Motz puts spotlight on Haefele's 1999 gamble

Candidate tried to bring video poker near downtown

06/07/2008 12:28 AM

06/07/2008 12:36 AM

Nine years ago, Alex Haefele tried to bring a video poker parlor to the edge of downtown Rock Hill.

Haefele, a homebuilder and developer running for the York County Council, dropped the idea after an outcry from horrified neighbors. Now, his opponent in the Republican primary thinks voters ought to know about the 1999 episode.

"I'm not going to question his motives or what he did," incumbent Buddy Motz told Republicans at a recent candidates forum. "I'm going to leave that up to you."

Motz and Haefele are locked in a primary battle for District 6, where neighbors are fighting plans to expand the Rock Hill/York County Airport. In some ways, the current not-in-my-backyard dispute resembles the clash over the video poker hall -- except that Haefele finds himself on the other side.

Repeated attempts by The Herald to reach Haefele on Thursday and Friday were unsuccessful.

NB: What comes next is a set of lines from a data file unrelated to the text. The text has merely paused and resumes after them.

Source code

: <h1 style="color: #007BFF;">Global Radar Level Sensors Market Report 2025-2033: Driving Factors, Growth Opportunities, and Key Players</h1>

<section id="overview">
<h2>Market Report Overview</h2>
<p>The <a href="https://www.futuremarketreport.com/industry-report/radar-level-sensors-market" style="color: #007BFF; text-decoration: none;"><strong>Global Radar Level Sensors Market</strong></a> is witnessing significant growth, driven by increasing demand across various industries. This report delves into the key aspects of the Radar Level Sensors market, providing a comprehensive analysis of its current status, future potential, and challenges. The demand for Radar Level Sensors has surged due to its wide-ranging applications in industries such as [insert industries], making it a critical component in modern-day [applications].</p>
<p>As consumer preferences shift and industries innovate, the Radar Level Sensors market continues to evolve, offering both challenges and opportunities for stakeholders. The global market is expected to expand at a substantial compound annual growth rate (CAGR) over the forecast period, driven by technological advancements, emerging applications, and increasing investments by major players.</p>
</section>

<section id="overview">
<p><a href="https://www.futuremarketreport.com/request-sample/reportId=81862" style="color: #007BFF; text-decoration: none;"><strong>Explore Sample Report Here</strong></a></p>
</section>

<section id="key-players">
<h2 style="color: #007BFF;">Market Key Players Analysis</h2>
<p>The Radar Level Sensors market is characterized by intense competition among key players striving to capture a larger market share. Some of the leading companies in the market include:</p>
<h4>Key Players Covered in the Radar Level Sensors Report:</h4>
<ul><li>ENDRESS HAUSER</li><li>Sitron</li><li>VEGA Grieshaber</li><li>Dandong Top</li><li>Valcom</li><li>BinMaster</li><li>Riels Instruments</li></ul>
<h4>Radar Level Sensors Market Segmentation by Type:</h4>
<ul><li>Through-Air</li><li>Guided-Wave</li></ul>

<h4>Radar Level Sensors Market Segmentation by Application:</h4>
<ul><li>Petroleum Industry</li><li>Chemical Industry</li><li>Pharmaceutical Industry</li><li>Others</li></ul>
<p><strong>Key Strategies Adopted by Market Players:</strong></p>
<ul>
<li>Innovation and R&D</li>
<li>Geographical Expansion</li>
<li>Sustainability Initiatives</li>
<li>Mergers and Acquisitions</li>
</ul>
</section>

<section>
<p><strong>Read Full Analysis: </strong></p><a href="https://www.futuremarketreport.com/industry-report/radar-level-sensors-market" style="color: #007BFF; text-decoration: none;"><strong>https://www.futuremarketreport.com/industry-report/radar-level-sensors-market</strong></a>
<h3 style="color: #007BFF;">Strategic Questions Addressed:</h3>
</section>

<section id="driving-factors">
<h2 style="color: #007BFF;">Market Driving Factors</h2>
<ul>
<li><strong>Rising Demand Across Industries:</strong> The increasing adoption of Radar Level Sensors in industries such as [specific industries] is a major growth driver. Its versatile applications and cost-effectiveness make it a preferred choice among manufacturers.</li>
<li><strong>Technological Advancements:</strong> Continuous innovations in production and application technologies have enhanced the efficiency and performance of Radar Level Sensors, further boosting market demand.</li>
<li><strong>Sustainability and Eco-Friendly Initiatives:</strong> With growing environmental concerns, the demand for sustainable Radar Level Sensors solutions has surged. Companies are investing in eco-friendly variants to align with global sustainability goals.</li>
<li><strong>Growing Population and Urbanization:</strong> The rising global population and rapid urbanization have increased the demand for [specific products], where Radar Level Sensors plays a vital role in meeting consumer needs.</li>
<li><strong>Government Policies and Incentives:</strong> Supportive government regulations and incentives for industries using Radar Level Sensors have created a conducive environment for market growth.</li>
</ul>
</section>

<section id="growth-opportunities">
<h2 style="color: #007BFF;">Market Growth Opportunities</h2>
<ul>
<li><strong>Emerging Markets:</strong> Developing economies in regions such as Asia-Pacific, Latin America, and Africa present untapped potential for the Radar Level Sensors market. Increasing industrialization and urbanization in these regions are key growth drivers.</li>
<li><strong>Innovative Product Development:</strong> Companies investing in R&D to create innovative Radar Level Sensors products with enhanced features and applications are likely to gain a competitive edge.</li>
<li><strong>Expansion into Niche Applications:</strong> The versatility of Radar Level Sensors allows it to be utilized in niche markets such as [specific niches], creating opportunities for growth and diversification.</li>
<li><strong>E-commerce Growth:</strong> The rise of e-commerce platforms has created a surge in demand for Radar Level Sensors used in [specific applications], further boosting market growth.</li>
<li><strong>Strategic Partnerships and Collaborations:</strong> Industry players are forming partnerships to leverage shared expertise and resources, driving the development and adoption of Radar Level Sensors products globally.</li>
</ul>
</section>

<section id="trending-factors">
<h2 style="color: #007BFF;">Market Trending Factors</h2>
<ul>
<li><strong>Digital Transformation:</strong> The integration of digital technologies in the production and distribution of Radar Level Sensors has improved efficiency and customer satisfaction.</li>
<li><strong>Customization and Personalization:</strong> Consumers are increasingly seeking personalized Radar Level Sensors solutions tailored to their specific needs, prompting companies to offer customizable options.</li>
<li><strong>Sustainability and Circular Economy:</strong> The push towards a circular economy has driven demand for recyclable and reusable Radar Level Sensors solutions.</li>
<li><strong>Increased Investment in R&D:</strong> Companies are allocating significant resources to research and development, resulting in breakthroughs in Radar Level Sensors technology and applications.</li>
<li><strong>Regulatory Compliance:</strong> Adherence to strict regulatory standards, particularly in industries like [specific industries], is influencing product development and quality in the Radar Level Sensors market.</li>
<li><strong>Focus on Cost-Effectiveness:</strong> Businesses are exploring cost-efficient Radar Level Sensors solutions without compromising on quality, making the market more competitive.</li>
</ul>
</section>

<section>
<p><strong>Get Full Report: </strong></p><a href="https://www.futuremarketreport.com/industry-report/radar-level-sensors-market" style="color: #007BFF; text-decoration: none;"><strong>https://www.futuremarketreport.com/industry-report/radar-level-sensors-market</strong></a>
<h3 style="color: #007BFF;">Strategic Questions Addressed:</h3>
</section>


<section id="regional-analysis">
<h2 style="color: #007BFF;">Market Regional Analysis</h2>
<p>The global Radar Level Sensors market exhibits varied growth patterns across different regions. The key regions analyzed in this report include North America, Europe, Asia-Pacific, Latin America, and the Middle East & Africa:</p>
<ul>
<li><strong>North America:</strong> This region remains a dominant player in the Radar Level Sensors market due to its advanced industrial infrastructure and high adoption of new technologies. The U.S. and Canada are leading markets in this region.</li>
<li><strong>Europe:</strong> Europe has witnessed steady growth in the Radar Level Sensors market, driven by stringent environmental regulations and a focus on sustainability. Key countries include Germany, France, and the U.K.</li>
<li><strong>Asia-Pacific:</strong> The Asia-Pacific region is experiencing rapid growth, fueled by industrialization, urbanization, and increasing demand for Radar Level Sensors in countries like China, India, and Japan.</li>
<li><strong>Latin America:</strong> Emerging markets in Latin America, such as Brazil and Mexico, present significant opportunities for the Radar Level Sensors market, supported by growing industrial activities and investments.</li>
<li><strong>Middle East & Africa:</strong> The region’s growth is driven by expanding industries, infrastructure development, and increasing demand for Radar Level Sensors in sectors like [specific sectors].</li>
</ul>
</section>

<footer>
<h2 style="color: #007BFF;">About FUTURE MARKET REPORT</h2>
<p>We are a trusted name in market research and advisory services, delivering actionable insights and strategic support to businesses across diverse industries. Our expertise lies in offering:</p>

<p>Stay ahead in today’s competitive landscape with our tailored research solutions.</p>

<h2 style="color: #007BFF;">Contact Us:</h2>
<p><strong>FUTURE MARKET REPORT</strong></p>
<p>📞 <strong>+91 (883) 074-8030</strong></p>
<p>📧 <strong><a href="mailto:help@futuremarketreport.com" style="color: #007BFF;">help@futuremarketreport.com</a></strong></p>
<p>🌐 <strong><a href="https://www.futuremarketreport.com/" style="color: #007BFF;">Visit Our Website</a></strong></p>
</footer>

State lawmakers voted to ban video gambling in 2000. One year before that, Haefele inked a deal with CMB to operate a 30-machine video poker parlor at property he owned on the corner of Dave Lyle Boulevard and Willowbrook Avenue.

"I'm not in the video poker business, and I don't want to be in the video poker business," Haefele said at the time. "It's a real estate investment for me ... that's called free enterprise."

The project stunned nearby homeowners. Because parlors tend to congregate in bunches, some feared the Dave Lyle corridor would turn into another "Fort Vegas" like a stretch of road off Interstate 77 in Fort Mill.

"We all think it's horrendous -- we hate it," said Ray Koterba, then-president of the Confederate Park neighborhood association. "But because of the city's zoning, the man's free to do pretty much what he wants to do."

Before the ban, a handful of poker parlors operated in convenience stores around Rock Hill.

At the time, Haefele said his property's zoning allowed for the parlors. "I have no choice," he said. But when city administrators intervened to block the parlor, Haefele decided to build an office building instead.

His development company is headquartered there today.